## Problem to solve
Once you reach the line that holds "- **Robust to" in the listing below, output it and every line after it through the line that holds "### Dependencies", word for word.

** Opening Provided records block **

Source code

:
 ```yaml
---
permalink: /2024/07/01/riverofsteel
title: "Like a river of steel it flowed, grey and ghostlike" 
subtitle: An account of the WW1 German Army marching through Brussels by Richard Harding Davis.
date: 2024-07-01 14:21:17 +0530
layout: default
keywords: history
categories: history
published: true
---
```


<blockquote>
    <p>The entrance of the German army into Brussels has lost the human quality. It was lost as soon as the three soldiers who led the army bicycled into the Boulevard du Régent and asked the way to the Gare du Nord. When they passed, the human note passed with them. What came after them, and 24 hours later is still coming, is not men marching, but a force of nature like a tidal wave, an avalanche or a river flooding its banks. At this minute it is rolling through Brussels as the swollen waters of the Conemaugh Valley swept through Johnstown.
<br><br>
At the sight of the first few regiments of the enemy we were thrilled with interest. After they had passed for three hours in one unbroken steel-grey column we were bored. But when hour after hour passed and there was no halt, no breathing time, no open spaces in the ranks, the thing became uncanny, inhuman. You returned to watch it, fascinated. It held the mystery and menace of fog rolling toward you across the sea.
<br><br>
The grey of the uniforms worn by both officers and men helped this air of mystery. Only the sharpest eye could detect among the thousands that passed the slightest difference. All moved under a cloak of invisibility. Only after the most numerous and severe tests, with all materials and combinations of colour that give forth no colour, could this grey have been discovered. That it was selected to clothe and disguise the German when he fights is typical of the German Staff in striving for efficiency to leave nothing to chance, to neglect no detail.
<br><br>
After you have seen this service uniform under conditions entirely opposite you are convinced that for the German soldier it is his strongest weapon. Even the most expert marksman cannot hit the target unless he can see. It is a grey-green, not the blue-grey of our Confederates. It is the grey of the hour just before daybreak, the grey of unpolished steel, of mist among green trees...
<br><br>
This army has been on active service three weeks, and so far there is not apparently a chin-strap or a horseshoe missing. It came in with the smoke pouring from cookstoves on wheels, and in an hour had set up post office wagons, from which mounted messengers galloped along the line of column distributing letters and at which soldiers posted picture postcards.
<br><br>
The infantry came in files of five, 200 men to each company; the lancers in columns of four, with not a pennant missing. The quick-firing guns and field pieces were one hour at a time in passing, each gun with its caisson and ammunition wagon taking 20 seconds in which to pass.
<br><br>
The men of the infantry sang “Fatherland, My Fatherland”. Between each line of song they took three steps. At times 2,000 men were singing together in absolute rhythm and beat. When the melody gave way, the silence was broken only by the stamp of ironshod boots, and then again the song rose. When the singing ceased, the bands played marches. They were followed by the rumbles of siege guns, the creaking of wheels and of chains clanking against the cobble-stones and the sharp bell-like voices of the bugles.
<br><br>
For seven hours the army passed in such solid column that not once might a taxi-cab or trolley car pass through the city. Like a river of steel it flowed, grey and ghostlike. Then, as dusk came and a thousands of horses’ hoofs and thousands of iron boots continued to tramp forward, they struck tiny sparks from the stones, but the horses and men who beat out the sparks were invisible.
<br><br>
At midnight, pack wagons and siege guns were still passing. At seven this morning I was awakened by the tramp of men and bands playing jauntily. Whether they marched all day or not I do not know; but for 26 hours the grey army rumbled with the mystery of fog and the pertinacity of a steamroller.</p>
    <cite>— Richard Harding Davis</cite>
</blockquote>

** Closing Provided records block **
** Opening Provided records block **

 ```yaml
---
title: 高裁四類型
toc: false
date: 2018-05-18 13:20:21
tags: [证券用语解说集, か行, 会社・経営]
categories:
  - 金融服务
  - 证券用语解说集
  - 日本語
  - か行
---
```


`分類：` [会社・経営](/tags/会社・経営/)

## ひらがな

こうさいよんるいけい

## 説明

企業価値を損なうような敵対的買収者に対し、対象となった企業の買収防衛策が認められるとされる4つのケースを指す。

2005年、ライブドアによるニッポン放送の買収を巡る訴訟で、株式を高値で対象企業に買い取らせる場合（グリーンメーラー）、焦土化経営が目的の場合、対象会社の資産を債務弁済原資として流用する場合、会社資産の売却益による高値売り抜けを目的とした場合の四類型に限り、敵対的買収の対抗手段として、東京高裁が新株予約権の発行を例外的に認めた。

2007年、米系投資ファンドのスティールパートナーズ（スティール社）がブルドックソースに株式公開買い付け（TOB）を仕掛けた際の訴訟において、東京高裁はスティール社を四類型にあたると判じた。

** Closing Provided records block **
** Opening Provided records block **

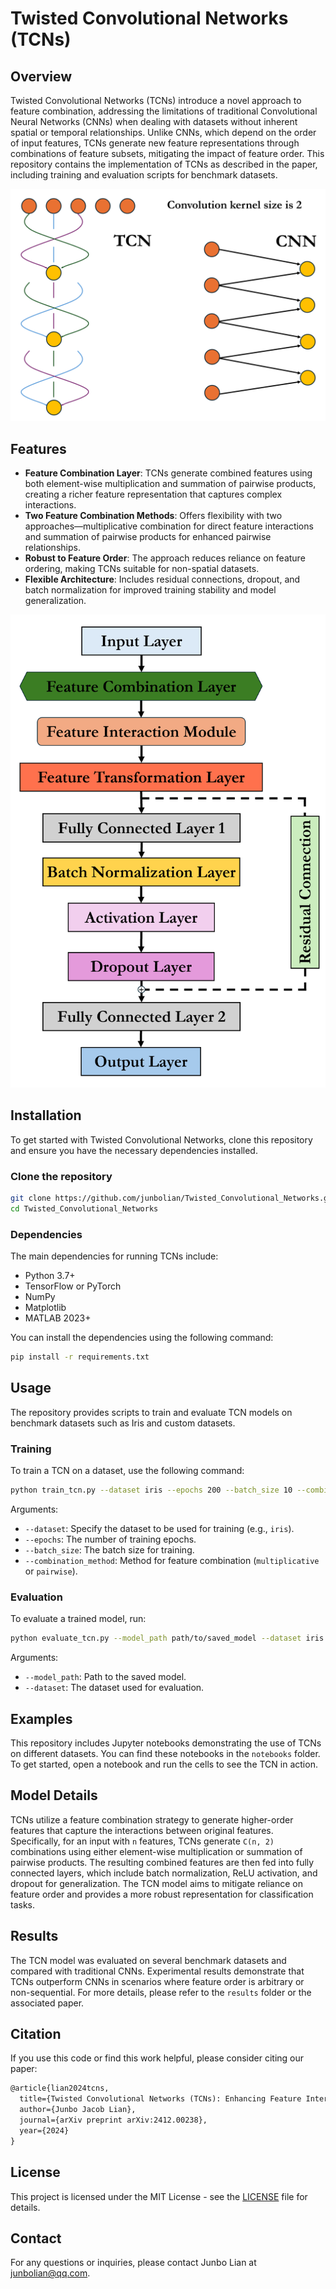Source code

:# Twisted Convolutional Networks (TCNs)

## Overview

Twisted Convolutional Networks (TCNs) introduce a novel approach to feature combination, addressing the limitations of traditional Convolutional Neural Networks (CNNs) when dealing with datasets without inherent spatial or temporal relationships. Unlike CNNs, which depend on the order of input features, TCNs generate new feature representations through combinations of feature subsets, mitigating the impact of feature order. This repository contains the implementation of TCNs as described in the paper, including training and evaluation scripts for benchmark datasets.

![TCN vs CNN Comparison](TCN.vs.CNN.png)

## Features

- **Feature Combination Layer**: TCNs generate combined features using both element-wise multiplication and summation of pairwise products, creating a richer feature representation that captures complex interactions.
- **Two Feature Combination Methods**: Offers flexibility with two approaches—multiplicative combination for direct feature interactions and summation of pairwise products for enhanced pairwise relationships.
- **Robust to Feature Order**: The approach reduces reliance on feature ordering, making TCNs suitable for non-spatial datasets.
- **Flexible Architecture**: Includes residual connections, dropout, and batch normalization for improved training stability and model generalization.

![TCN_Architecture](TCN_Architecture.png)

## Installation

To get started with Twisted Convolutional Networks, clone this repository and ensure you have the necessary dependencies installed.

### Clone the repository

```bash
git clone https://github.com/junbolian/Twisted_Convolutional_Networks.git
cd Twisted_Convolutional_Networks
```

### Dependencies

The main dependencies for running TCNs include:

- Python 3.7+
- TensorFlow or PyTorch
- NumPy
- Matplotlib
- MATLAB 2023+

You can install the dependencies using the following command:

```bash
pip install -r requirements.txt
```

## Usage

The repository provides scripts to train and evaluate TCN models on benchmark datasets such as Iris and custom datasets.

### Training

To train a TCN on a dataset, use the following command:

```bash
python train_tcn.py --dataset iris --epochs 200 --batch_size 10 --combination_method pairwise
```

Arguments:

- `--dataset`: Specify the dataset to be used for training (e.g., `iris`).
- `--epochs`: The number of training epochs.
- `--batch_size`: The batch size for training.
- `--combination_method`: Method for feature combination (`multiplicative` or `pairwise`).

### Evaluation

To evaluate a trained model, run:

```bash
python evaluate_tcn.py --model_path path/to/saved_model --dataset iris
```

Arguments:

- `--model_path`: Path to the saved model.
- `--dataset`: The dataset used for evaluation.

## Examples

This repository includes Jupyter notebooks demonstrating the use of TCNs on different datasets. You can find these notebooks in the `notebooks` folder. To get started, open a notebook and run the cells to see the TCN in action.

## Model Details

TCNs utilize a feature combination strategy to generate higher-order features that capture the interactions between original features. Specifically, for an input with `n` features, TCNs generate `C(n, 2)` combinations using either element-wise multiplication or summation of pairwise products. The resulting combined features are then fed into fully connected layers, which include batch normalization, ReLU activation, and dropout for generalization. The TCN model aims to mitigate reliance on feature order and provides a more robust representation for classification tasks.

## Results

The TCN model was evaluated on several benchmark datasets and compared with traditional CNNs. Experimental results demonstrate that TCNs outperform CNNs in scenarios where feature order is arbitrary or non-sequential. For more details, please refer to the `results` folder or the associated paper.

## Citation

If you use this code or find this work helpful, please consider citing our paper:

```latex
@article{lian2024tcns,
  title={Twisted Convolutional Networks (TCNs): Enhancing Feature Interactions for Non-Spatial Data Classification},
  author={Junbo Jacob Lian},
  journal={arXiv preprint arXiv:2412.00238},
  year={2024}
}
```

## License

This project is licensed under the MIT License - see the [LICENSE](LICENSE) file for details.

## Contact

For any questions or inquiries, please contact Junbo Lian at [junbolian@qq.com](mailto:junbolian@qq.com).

** Closing Provided records block **

## Reply
- **Robust to Feature Order**: The approach reduces reliance on feature ordering, making TCNs suitable for non-spatial datasets.
- **Flexible Architecture**: Includes residual connections, dropout, and batch normalization for improved training stability and model generalization.

![TCN_Architecture](TCN_Architecture.png)

## Installation

To get started with Twisted Convolutional Networks, clone this repository and ensure you have the necessary dependencies installed.

### Clone the repository

```bash
git clone https://github.com/junbolian/Twisted_Convolutional_Networks.git
cd Twisted_Convolutional_Networks
```

### Dependencies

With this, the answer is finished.